** Problem statement **
Repeat the data in full. No line may differ from the original.

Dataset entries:
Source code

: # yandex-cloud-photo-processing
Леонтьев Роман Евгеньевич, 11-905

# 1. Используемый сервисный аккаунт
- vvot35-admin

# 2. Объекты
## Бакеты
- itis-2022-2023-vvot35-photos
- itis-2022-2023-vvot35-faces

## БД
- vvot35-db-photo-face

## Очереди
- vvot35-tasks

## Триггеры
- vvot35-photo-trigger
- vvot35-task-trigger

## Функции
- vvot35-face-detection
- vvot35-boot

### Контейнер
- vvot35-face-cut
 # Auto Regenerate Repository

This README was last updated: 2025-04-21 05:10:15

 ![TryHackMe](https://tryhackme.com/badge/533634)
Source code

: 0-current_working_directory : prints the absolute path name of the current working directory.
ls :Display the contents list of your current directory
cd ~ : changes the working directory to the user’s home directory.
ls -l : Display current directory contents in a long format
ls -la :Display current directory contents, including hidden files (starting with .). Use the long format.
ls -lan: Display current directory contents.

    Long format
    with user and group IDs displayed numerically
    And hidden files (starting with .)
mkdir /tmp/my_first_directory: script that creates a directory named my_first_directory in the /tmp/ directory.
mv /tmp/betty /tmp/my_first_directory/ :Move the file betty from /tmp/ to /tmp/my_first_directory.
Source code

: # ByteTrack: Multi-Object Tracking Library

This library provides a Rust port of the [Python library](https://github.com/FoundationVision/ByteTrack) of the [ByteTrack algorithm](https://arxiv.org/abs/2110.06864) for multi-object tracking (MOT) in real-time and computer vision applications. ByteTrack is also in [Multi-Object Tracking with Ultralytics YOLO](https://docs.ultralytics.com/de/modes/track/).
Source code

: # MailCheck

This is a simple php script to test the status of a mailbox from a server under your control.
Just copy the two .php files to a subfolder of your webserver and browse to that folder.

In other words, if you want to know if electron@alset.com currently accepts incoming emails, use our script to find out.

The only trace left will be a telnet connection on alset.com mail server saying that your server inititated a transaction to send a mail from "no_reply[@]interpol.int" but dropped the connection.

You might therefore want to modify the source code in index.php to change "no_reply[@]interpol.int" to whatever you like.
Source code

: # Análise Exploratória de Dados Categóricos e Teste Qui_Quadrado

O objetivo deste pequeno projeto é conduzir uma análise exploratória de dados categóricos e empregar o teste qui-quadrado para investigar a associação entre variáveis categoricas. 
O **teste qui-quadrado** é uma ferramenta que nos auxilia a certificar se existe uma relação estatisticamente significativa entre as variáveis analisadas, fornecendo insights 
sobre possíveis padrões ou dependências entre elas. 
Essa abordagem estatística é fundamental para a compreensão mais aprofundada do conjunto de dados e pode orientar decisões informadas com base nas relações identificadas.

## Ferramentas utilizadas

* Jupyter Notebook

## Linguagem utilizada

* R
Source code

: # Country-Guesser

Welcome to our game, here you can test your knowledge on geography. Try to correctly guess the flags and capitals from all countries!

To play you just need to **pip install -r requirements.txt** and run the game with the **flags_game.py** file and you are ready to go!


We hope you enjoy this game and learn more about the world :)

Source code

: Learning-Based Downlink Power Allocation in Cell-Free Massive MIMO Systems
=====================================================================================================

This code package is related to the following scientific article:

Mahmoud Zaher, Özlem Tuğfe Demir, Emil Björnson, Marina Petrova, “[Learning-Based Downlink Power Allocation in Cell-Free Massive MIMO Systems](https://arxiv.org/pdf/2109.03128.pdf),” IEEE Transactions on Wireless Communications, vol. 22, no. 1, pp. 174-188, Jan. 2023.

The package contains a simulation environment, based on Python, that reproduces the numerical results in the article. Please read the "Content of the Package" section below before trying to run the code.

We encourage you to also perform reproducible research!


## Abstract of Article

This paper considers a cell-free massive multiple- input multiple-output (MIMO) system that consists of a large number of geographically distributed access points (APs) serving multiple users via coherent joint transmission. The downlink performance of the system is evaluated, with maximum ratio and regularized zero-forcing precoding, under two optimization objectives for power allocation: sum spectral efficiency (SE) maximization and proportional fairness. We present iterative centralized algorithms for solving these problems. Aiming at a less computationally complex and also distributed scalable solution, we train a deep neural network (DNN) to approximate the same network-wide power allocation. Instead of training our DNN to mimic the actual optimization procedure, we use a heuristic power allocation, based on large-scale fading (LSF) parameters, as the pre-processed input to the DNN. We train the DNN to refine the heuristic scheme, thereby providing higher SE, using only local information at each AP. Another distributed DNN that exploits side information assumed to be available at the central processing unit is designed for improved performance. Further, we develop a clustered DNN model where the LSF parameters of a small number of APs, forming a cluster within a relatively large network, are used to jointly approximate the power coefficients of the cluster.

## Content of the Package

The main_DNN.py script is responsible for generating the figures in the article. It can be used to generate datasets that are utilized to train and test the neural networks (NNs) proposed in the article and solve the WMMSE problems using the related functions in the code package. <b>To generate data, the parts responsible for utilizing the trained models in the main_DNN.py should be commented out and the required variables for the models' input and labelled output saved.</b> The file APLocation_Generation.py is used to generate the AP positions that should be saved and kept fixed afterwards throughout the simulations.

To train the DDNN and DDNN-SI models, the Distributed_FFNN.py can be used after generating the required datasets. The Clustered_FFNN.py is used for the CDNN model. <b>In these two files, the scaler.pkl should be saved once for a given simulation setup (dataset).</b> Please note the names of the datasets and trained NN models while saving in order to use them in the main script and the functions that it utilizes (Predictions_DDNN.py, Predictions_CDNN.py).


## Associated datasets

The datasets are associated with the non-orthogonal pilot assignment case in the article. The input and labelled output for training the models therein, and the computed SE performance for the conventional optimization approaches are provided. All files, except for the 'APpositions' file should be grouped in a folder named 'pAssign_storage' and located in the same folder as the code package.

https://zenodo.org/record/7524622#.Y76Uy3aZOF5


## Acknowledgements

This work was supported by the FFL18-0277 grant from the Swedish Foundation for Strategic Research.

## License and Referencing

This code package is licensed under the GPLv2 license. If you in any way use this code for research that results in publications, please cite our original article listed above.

** Problem solution **
Source code

: # yandex-cloud-photo-processing
Леонтьев Роман Евгеньевич, 11-905

# 1. Используемый сервисный аккаунт
- vvot35-admin

# 2. Объекты
## Бакеты
- itis-2022-2023-vvot35-photos
- itis-2022-2023-vvot35-faces

## БД
- vvot35-db-photo-face

## Очереди
- vvot35-tasks

## Триггеры
- vvot35-photo-trigger
- vvot35-task-trigger

## Функции
- vvot35-face-detection
- vvot35-boot

### Контейнер
- vvot35-face-cut
 # Auto Regenerate Repository

This README was last updated: 2025-04-21 05:10:15

 ![TryHackMe](https://tryhackme.com/badge/533634)
Source code

: 0-current_working_directory : prints the absolute path name of the current working directory.
ls :Display the contents list of your current directory
cd ~ : changes the working directory to the user’s home directory.
ls -l : Display current directory contents in a long format
ls -la :Display current directory contents, including hidden files (starting with .). Use the long format.
ls -lan: Display current directory contents.

    Long format
    with user and group IDs displayed numerically
    And hidden files (starting with .)
mkdir /tmp/my_first_directory: script that creates a directory named my_first_directory in the /tmp/ directory.
mv /tmp/betty /tmp/my_first_directory/ :Move the file betty from /tmp/ to /tmp/my_first_directory.
Source code

: # ByteTrack: Multi-Object Tracking Library

This library provides a Rust port of the [Python library](https://github.com/FoundationVision/ByteTrack) of the [ByteTrack algorithm](https://arxiv.org/abs/2110.06864) for multi-object tracking (MOT) in real-time and computer vision applications. ByteTrack is also in [Multi-Object Tracking with Ultralytics YOLO](https://docs.ultralytics.com/de/modes/track/).
Source code

: # MailCheck

This is a simple php script to test the status of a mailbox from a server under your control.
Just copy the two .php files to a subfolder of your webserver and browse to that folder.

In other words, if you want to know if electron@alset.com currently accepts incoming emails, use our script to find out.

The only trace left will be a telnet connection on alset.com mail server saying that your server inititated a transaction to send a mail from "no_reply[@]interpol.int" but dropped the connection.

You might therefore want to modify the source code in index.php to change "no_reply[@]interpol.int" to whatever you like.
Source code

: # Análise Exploratória de Dados Categóricos e Teste Qui_Quadrado

O objetivo deste pequeno projeto é conduzir uma análise exploratória de dados categóricos e empregar o teste qui-quadrado para investigar a associação entre variáveis categoricas. 
O **teste qui-quadrado** é uma ferramenta que nos auxilia a certificar se existe uma relação estatisticamente significativa entre as variáveis analisadas, fornecendo insights 
sobre possíveis padrões ou dependências entre elas. 
Essa abordagem estatística é fundamental para a compreensão mais aprofundada do conjunto de dados e pode orientar decisões informadas com base nas relações identificadas.

## Ferramentas utilizadas

* Jupyter Notebook

## Linguagem utilizada

* R
Source code

: # Country-Guesser

Welcome to our game, here you can test your knowledge on geography. Try to correctly guess the flags and capitals from all countries!

To play you just need to **pip install -r requirements.txt** and run the game with the **flags_game.py** file and you are ready to go!


We hope you enjoy this game and learn more about the world :)

Source code

: Learning-Based Downlink Power Allocation in Cell-Free Massive MIMO Systems
=====================================================================================================

This code package is related to the following scientific article:

Mahmoud Zaher, Özlem Tuğfe Demir, Emil Björnson, Marina Petrova, “[Learning-Based Downlink Power Allocation in Cell-Free Massive MIMO Systems](https://arxiv.org/pdf/2109.03128.pdf),” IEEE Transactions on Wireless Communications, vol. 22, no. 1, pp. 174-188, Jan. 2023.

The package contains a simulation environment, based on Python, that reproduces the numerical results in the article. Please read the "Content of the Package" section below before trying to run the code.

We encourage you to also perform reproducible research!


## Abstract of Article

This paper considers a cell-free massive multiple- input multiple-output (MIMO) system that consists of a large number of geographically distributed access points (APs) serving multiple users via coherent joint transmission. The downlink performance of the system is evaluated, with maximum ratio and regularized zero-forcing precoding, under two optimization objectives for power allocation: sum spectral efficiency (SE) maximization and proportional fairness. We present iterative centralized algorithms for solving these problems. Aiming at a less computationally complex and also distributed scalable solution, we train a deep neural network (DNN) to approximate the same network-wide power allocation. Instead of training our DNN to mimic the actual optimization procedure, we use a heuristic power allocation, based on large-scale fading (LSF) parameters, as the pre-processed input to the DNN. We train the DNN to refine the heuristic scheme, thereby providing higher SE, using only local information at each AP. Another distributed DNN that exploits side information assumed to be available at the central processing unit is designed for improved performance. Further, we develop a clustered DNN model where the LSF parameters of a small number of APs, forming a cluster within a relatively large network, are used to jointly approximate the power coefficients of the cluster.

## Content of the Package

The main_DNN.py script is responsible for generating the figures in the article. It can be used to generate datasets that are utilized to train and test the neural networks (NNs) proposed in the article and solve the WMMSE problems using the related functions in the code package. <b>To generate data, the parts responsible for utilizing the trained models in the main_DNN.py should be commented out and the required variables for the models' input and labelled output saved.</b> The file APLocation_Generation.py is used to generate the AP positions that should be saved and kept fixed afterwards throughout the simulations.

To train the DDNN and DDNN-SI models, the Distributed_FFNN.py can be used after generating the required datasets. The Clustered_FFNN.py is used for the CDNN model. <b>In these two files, the scaler.pkl should be saved once for a given simulation setup (dataset).</b> Please note the names of the datasets and trained NN models while saving in order to use them in the main script and the functions that it utilizes (Predictions_DDNN.py, Predictions_CDNN.py).


## Associated datasets

The datasets are associated with the non-orthogonal pilot assignment case in the article. The input and labelled output for training the models therein, and the computed SE performance for the conventional optimization approaches are provided. All files, except for the 'APpositions' file should be grouped in a folder named 'pAssign_storage' and located in the same folder as the code package.

https://zenodo.org/record/7524622#.Y76Uy3aZOF5


## Acknowledgements

This work was supported by the FFL18-0277 grant from the Swedish Foundation for Strategic Research.

## License and Referencing

This code package is licensed under the GPLv2 license. If you in any way use this code for research that results in publications, please cite our original article listed above.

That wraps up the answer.